Interessante ed importante la modifica sotto il profilo dei principi generali, in particolar modo le modifiche all’art. 1 in relazione alla dignità della persona detenuta ed al divieto di usare violenza fisica e morale da parte degli operatori, soprattutto nell’ambito dei provvedimenti disciplinari, anche se la necessità di ribadire normativamente diritti fondamentali di tal tipo svela alcune situazioni di fatto negli istituti penitenziari poco edificanti anche con riferimento alle funzioni e finalità costituzionalmente previste della pena.
Appare un’intenzione di miglioramento dell’edilizia penitenziaria sia sotto il piano dei servizi fondamentali, sia sotto con riferimento alle attività rieducative e lavorative, pur tuttavia con una decorrenza a partire dal 21 dicembre 2021 che appare fiaccare qualunque speranza di un mutamento immediato dell’attuale situazione.

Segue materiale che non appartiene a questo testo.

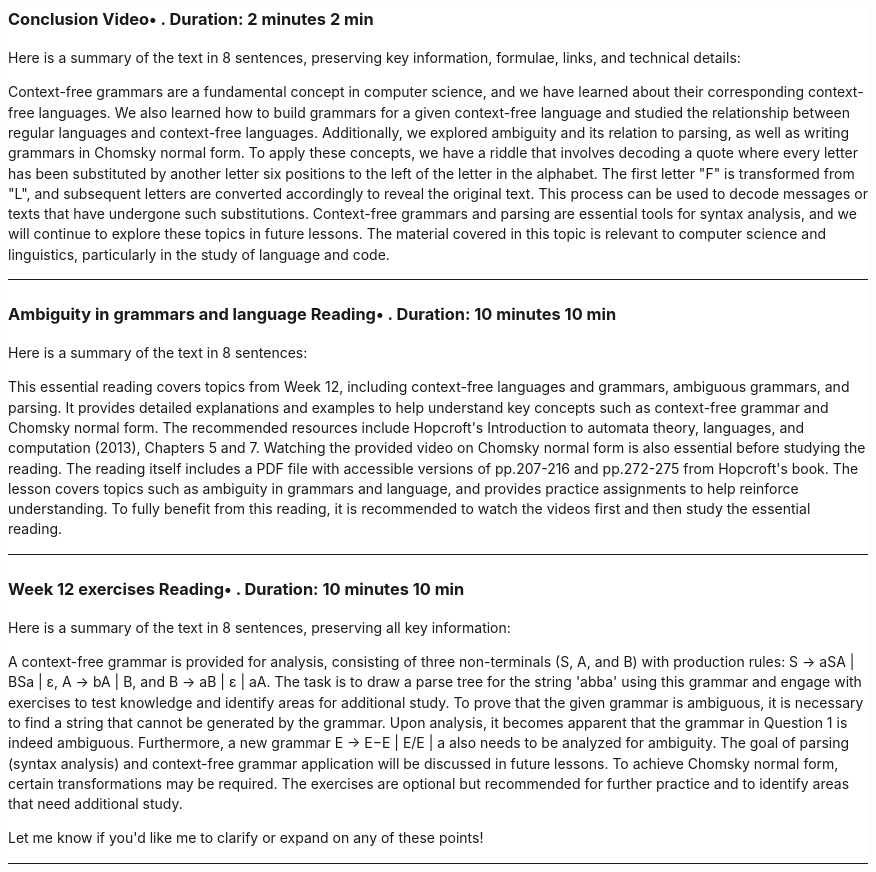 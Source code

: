 
### Conclusion Video• . Duration: 2 minutes 2 min

Here is a summary of the text in 8 sentences, preserving key information, formulae, links, and technical details:

Context-free grammars are a fundamental concept in computer science, and we have learned about their corresponding context-free languages. We also learned how to build grammars for a given context-free language and studied the relationship between regular languages and context-free languages. Additionally, we explored ambiguity and its relation to parsing, as well as writing grammars in Chomsky normal form. To apply these concepts, we have a riddle that involves decoding a quote where every letter has been substituted by another letter six positions to the left of the letter in the alphabet. The first letter "F" is transformed from "L", and subsequent letters are converted accordingly to reveal the original text. This process can be used to decode messages or texts that have undergone such substitutions. Context-free grammars and parsing are essential tools for syntax analysis, and we will continue to explore these topics in future lessons. The material covered in this topic is relevant to computer science and linguistics, particularly in the study of language and code.

---

### Ambiguity in grammars and language Reading• . Duration: 10 minutes 10 min

Here is a summary of the text in 8 sentences:

This essential reading covers topics from Week 12, including context-free languages and grammars, ambiguous grammars, and parsing. It provides detailed explanations and examples to help understand key concepts such as context-free grammar and Chomsky normal form. The recommended resources include Hopcroft's Introduction to automata theory, languages, and computation (2013), Chapters 5 and 7. Watching the provided video on Chomsky normal form is also essential before studying the reading. The reading itself includes a PDF file with accessible versions of pp.207-216 and pp.272-275 from Hopcroft's book. The lesson covers topics such as ambiguity in grammars and language, and provides practice assignments to help reinforce understanding. To fully benefit from this reading, it is recommended to watch the videos first and then study the essential reading.

---

### Week 12 exercises Reading• . Duration: 10 minutes 10 min

Here is a summary of the text in 8 sentences, preserving all key information:

A context-free grammar is provided for analysis, consisting of three non-terminals (S, A, and B) with production rules: S → aSA | BSa | ε, A → bA | B, and B → aB | ε | aA. The task is to draw a parse tree for the string 'abba' using this grammar and engage with exercises to test knowledge and identify areas for additional study. To prove that the given grammar is ambiguous, it is necessary to find a string that cannot be generated by the grammar. Upon analysis, it becomes apparent that the grammar in Question 1 is indeed ambiguous. Furthermore, a new grammar E → E−E | E/E | a also needs to be analyzed for ambiguity. The goal of parsing (syntax analysis) and context-free grammar application will be discussed in future lessons. To achieve Chomsky normal form, certain transformations may be required. The exercises are optional but recommended for further practice and to identify areas that need additional study.

Let me know if you'd like me to clarify or expand on any of these points!

--- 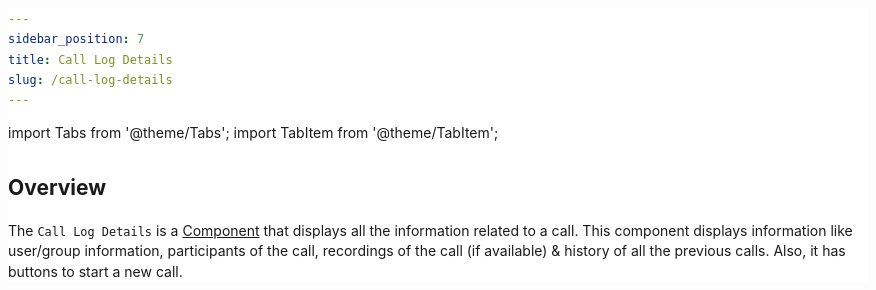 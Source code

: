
 ```yaml
---
sidebar_position: 7
title: Call Log Details
slug: /call-log-details
---
```


import Tabs from '@theme/Tabs';
import TabItem from '@theme/TabItem';

## Overview

The `Call Log Details` is a [Component](/ui-kit/ios/components-overview#components) that displays all the information related to a call. This component displays information like user/group information, participants of the call, recordings of the call (if available) & history of all the previous calls. Also, it has buttons to start a new call.
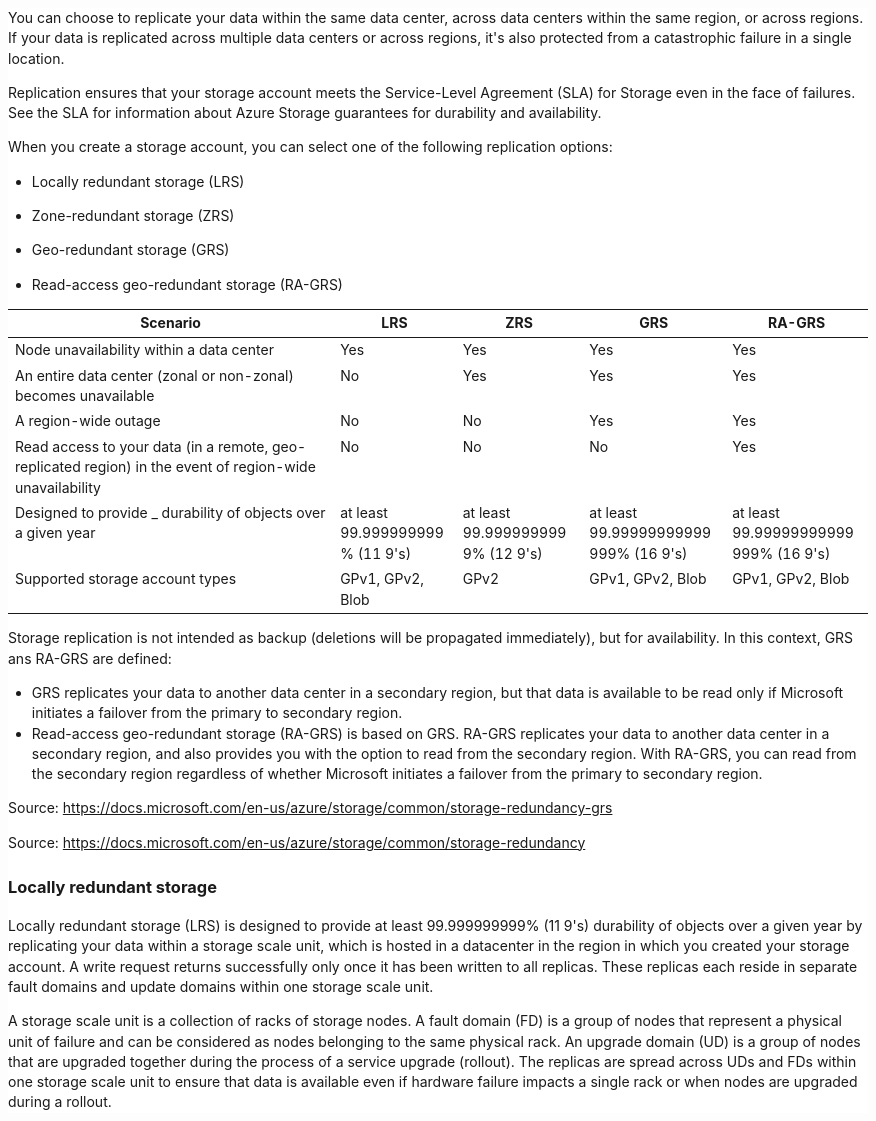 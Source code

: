 You can choose to replicate your data within the same data center, across data centers within the same region, or across regions. If your data is replicated across multiple data centers or across regions, it's also protected from a catastrophic failure in a single location.

Replication ensures that your storage account meets the Service-Level Agreement (SLA) for Storage even in the face of failures. See the SLA for information about Azure Storage guarantees for durability and availability.

When you create a storage account, you can select one of the following replication options:

  - Locally redundant storage (LRS)

  - Zone-redundant storage (ZRS)

  - Geo-redundant storage (GRS)

  - Read-access geo-redundant storage (RA-GRS)

| Scenario                                                                                                 | LRS                             | ZRS                              | GRS                                  | RA-GRS                               |
| -------------------------------------------------------------------------------------------------------- | ------------------------------- | -------------------------------- | ------------------------------------ | ------------------------------------ |
| Node unavailability within a data center                                                                 | Yes                             | Yes                              | Yes                                  | Yes                                  |
| An entire data center (zonal or non-zonal) becomes unavailable                                           | No                              | Yes                              | Yes                                  | Yes                                  |
| A region-wide outage                                                                                     | No                              | No                               | Yes                                  | Yes                                  |
| Read access to your data (in a remote, geo-replicated region) in the event of region-wide unavailability | No                              | No                               | No                                   | Yes                                  |
| Designed to provide \_ durability of objects over a given year                                           | at least 99.999999999% (11 9's) | at least 99.9999999999% (12 9's) | at least 99.99999999999999% (16 9's) | at least 99.99999999999999% (16 9's) |
| Supported storage account types                                                                          | GPv1, GPv2, Blob                | GPv2                             | GPv1, GPv2, Blob                     | GPv1, GPv2, Blob                     |

Storage replication is not intended as backup (deletions will be propagated immediately), but for availability. In this context, GRS ans RA-GRS are defined:

- GRS replicates your data to another data center in a secondary region, but that data is available to be read only if Microsoft initiates a failover from the primary to secondary region.
- Read-access geo-redundant storage (RA-GRS) is based on GRS. RA-GRS replicates your data to another data center in a secondary region, and also provides you with the option to read from the secondary region. With RA-GRS, you can read from the secondary region regardless of whether Microsoft initiates a failover from the primary to secondary region.

Source: <https://docs.microsoft.com/en-us/azure/storage/common/storage-redundancy-grs>

Source: https://docs.microsoft.com/en-us/azure/storage/common/storage-redundancy

### Locally redundant storage

Locally redundant storage (LRS) is designed to provide at least 99.999999999% (11 9's) durability of objects over a given year by replicating your data within a storage scale unit, which is hosted in a datacenter in the region in which you created your storage account. A write request returns successfully only once it has been written to all replicas. These replicas each reside in separate fault domains and update domains within one storage scale unit.

A storage scale unit is a collection of racks of storage nodes. A fault domain (FD) is a group of nodes that represent a physical unit of failure and can be considered as nodes belonging to the same physical rack. An upgrade domain (UD) is a group of nodes that are upgraded together during the process of a service upgrade (rollout). The replicas are spread across UDs and FDs within one storage scale unit to ensure that data is available even if hardware failure impacts a single rack or when nodes are upgraded during a rollout.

Le modifiche dal punto di vista sanitario sono state apportate solo sotto il piano della salute fisica tralasciando completamente l’aspetto “mentale” preveduto dalla Legge delega, nel cui ambitopermane solo la modifica nominalistica degli O.P.G. in R.E.M.S., ma che sotto l’applicazione pratica poco muta.
Totalmente omesso è stato l’argomento relativo al diritto all’affettività del detenuto, pur essendo stato uno dei principali oggetti dei lavori preparatori alla Legge delega; sembrerebbe – ma è da verificarne nei prossimi mesi l’interpretazione pratica – che tale aspetto sia stato inserito con riferimento all’esecuzione minorile.

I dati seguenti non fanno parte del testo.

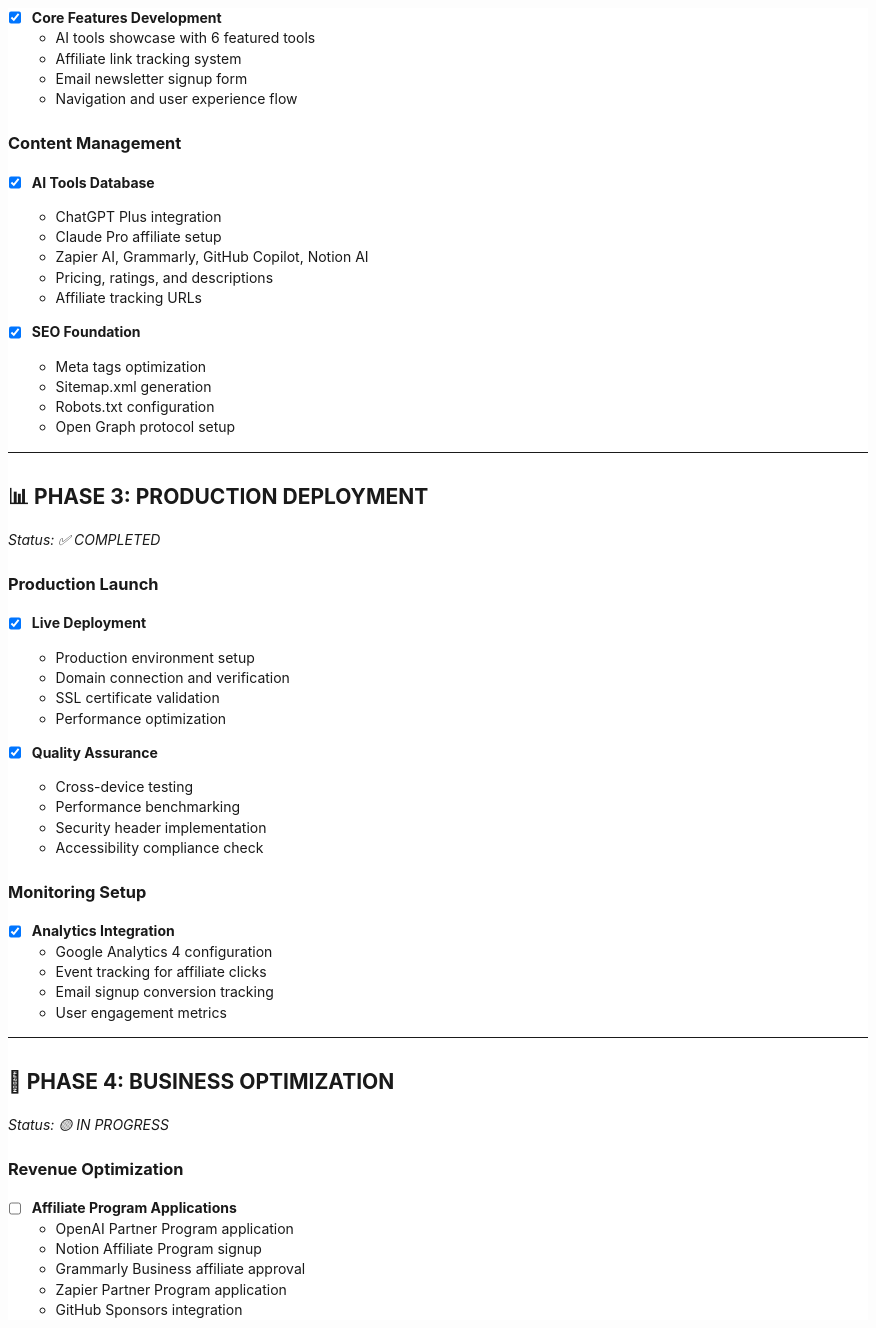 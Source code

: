 - [x] **Core Features Development**
  - AI tools showcase with 6 featured tools
  - Affiliate link tracking system
  - Email newsletter signup form
  - Navigation and user experience flow

### Content Management
- [x] **AI Tools Database**
  - ChatGPT Plus integration
  - Claude Pro affiliate setup
  - Zapier AI, Grammarly, GitHub Copilot, Notion AI
  - Pricing, ratings, and descriptions
  - Affiliate tracking URLs

- [x] **SEO Foundation**
  - Meta tags optimization
  - Sitemap.xml generation
  - Robots.txt configuration
  - Open Graph protocol setup

---

## 📊 **PHASE 3: PRODUCTION DEPLOYMENT**
*Status: ✅ COMPLETED*

### Production Launch
- [x] **Live Deployment**
  - Production environment setup
  - Domain connection and verification
  - SSL certificate validation
  - Performance optimization

- [x] **Quality Assurance**
  - Cross-device testing
  - Performance benchmarking
  - Security header implementation
  - Accessibility compliance check

### Monitoring Setup
- [x] **Analytics Integration**
  - Google Analytics 4 configuration
  - Event tracking for affiliate clicks
  - Email signup conversion tracking
  - User engagement metrics

---

## 🔄 **PHASE 4: BUSINESS OPTIMIZATION** 
*Status: 🟡 IN PROGRESS*

### Revenue Optimization
- [ ] **Affiliate Program Applications**
  - OpenAI Partner Program application
  - Notion Affiliate Program signup
  - Grammarly Business affiliate approval
  - Zapier Partner Program application
  - GitHub Sponsors integration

La previsione di un autonomo corpo normativo per l’esecuzione minorile compare con 43 anni di ritardo rispetto a quella ordinaria e la cui completa indipendenza applicativa dovrà essere verificata dagli Uffici e dai Tribunali di Sorveglianza per i Minorenni nei prossimi periodi; pur tuttavia la riforma in merito rappresenta un notevole passo in avanti, anche se fiaccato dalla mancata esclusione dell’ostatività ai benefici delle condanne inerenti reati di cui all’art. 4 bis o.p., come previsto originariamente.

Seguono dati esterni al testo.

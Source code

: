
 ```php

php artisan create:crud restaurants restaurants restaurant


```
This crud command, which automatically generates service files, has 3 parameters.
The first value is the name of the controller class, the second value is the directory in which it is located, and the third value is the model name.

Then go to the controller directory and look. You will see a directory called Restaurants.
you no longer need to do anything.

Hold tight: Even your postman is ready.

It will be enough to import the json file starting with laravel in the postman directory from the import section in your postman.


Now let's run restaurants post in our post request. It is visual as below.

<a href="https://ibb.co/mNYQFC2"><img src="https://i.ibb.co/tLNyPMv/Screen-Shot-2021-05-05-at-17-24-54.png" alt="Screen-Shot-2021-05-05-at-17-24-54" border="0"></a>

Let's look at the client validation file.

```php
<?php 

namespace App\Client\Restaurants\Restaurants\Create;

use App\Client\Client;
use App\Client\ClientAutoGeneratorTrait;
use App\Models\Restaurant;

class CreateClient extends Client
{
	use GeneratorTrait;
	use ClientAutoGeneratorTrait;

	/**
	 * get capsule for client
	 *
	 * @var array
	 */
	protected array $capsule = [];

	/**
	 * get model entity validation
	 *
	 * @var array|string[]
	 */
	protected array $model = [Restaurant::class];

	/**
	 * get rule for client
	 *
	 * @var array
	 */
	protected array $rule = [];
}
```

Per quanto concerne l’aspetto procedurale della Sorveglianza si sottolinea l’inserimento della possibilità di decisioni de plano da parte del Magistrato di Sorveglianza in relazione a richieste di benefici penitenziari da parte di condannati liberi con pene sotto i 18 mesi e con riferimento alle istanze di sospensiva dell’esecuzione; occorre, ovviamente, vederne l’applicazione pratica e gli eventuali – se esistenti – benefici di sgravio del lavoro dei Tribunali di Sorveglianza, ma non si può non temere una ulteriore compressione del diritto di difesa, in particolar modo con esclusione del diritto di interlocuzione da parte del difensore in situazioni controverse nel caso di mancata rimessione all’udienza collegiale partecipata da parte del Magistrato di Sorveglianza.
Infine si deve sottolineare l’assenza totale di interventi di “potenziamento” delle misure alternative alla detenzione in carcere e degli Uffici di Esecuzione Esterna (U.E.P.E.) che sembra andare di pari passo con l’incremento di reati inseriti tra gli ostativi ai benefici nell’art. 4 bis o.p (con prospettive di ulteriori inserimenti nei prossimi mesi) – la cui costituzionalità dovrà essere verificata a breve – e che, inevitabilmente, comporteranno un ulteriore incremento della popolazione carceraria; in tal senso la situazione è drammatica essendo le carceri italiane già in sovraffollamento con percentuali che si aggirano intorno al 35-40% e, dunque, ponendosi l’Italia nuovamente a rischio di sanzioni da parte della Corte Europea per i Diritti dell’Uomo per le condizioni in cui versano le persone private della libertà personale.